The shift from unauthenticated to authenticated experience, combined with the organisational readiness gap described above, means the production launch timeline is now with the client. The technology is ready. The defined targets -- lead conversion from 7.6% to 12-17%, recommendation accuracy benchmarked against human advisers, sub-2-second latency -- remain unmeasured against real traffic.
The system passed evals. It hasn't passed the market yet. Those are different things.

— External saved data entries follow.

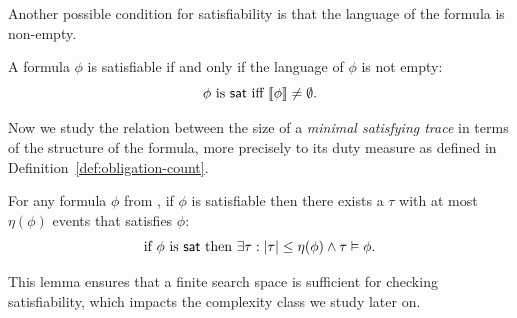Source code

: Another possible condition for satisfiability is that the language of the formula is non-empty.
\begin{remark}
 A formula $\phi$ is satisfiable if and only if the language of $\phi$ is not empty: 
$$\phi \text{ is } \sat \text{ iff } \dutyclass{\phi}\neq \emptyset.$$
\end{remark}
Now we study the relation between the size of a  \emph{minimal satisfying trace} in terms of the structure of the formula, more precisely to its duty measure as defined in Definition~\ref{def:obligation-count}.
\begin{lemma}\label{numberofob}
    For any formula $\phi$ from \TDDLfm, if $\phi$ is satisfiable then there exists a  \timedword $\tau$ with at most $\eta(\phi)$ events that satisfies $\phi$:
    \[
\text{if } \phi \text{ is } \sat \text{ then } \exists \tau : \size{\tau} \leq \eta(\phi) \wedge \tau \dutysat \phi.
    \]
\end{lemma}
This lemma ensures that a finite search space is sufficient for checking satisfiability, which impacts the complexity class we study later on.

The most important design artifact in an AI product isn't the interface -- it's the experience specification that defines how the system should behave. The UI is the surface. The personality spec, handoff thresholds, and mindset definitions are what make the experience feel human. That's the design craft that's invisible to the user but makes everything work.
Depth beats breadth in AI advisory. A narrow, expert-level system earns trust that a shallow generalist never will. And defining metrics, evals, and guardrails before building anything else isn't just good practice -- it's the foundation that shapes every subsequent decision about architecture, agent design, and experience flow.
The POC was deliberately styled in pink -- a visual signal that this was not production-ready. It forced the production design phase to happen rather than allowing the client to ship the POC as-is. When we moved to production, the product designer aligned the interface with the client's brand system. The same functionality, the same experience framework, but now it looked like their product.


The most important design artifact in an AI product isn't the interface. It's the experience specification that defines how the system should behave.